De la même manière que R.U.R, aussi abruptement et efficacement, La Fabrique d’Absolu, cette fois un romanpublié en 1922, commence par la découverte d’un carburateur novateur capable de briser les atomes de charbon et de multiplier l’énergie, soit « la transformation de l’énergie des électrons en travail ». Le procédé inventé par l’ingénieur Maret, fort peu coûteux, fait la joie et la fortune de l’industriel G-H. Bondy, précédemment dévasté par « la crise charbonnière […] l’épuisement des gisements miniers ». Sauf qu’un étrange phénomène contamine celui qui l’approche : « Tu brûles un atome et tu as tout à coup ta cave pleine de Dieu, pleine d’Absolu ». La matière libère ainsi l’essence divine qu’elle est censée contenir, comme le prétendent Spinoza et Leibnitz. Maret lui-même a commencé à « prophétiser et faire des miracles » avant de s’extirper in extrémis de cette influence délétère ; il en conclue : « c’est le mal déchaîné ».
Le succès considérable, les commandes et les ventes, tout va pour le mieux pour Bondy. Mais les mineurs sont au chômage.
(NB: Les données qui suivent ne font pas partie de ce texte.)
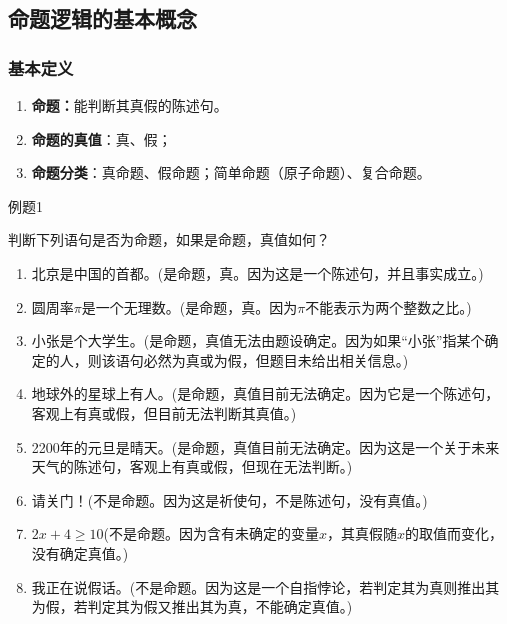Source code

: \subsection{命题逻辑的基本概念}

\subsubsection{基本定义}

\begin{enumerate}
	\item \textbf{命题：}能判断其真假的陈述句。
	
	\item \textbf{命题的真值}：真、假；
	
	\item \textbf{命题分类}：真命题、假命题；简单命题（原子命题）、复合命题。
	
\end{enumerate}

\begin{question}{例题1}
	
	判断下列语句是否为命题，如果是命题，真值如何？
	\begin{enumerate}
		\item 北京是中国的首都。(是命题，真。因为这是一个陈述句，并且事实成立。)
		\item 圆周率$\pi$是一个无理数。(是命题，真。因为$\pi$不能表示为两个整数之比。)
		\item 小张是个大学生。(是命题，真值无法由题设确定。因为如果“小张”指某个确定的人，则该语句必然为真或为假，但题目未给出相关信息。)
		\item 地球外的星球上有人。(是命题，真值目前无法确定。因为它是一个陈述句，客观上有真或假，但目前无法判断其真值。)
		\item 2200年的元旦是晴天。(是命题，真值目前无法确定。因为这是一个关于未来天气的陈述句，客观上有真或假，但现在无法判断。)
		\item 请关门！(不是命题。因为这是祈使句，不是陈述句，没有真值。)
		\item $2x + 4 \ge 10$(不是命题。因为含有未确定的变量$x$，其真假随$x$的取值而变化，没有确定真值。)
		\item 我正在说假话。(不是命题。因为这是一个自指悖论，若判定其为真则推出其为假，若判定其为假又推出其为真，不能确定真值。)
	\end{enumerate}
	
\end{question}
Et, commercialisés, les carburateurs diffusent l’esprit christique, contaminent leurs heureux possesseurs au moyen d’une mystique extase, permettent au travail, manuel ou industriel, de se faire tout seul, de guérir la tuberculose, maos également de pratiquer la lévitation, y compris les gendarmes qui s’élèvent de manière burlesque. Un manège à chevaux de bois atomique flotte au-dessus de la terre et diffuse des hymnes d’actions de grâce. Même le ministère de la guerre en vient à prôner « la paix perpétuelle ». Pourtant l’« épidémie de religiosité » n’est pas reconnue par l’église officielle qui se sent flouée. Que l’on soit membre du conseil d’administration de la « SOMETA », qui fabrique les prodiges énergétiques, ou banquier, l’on prône l’amour des pauvres, distribuant l’argent à flots ; chrétien ou juif l’on est touché par la foi : c’est « comme si on allait mourir de bonheur et d’amour » ! Quant à Hélène (toujours ce prénom symbolique), elle aussi contaminée, elle parvient sans peine à lire les pensées de Bondy, qui, prudent, sachant se préserver, reste lucide et cynique devant ce flot de religiosité.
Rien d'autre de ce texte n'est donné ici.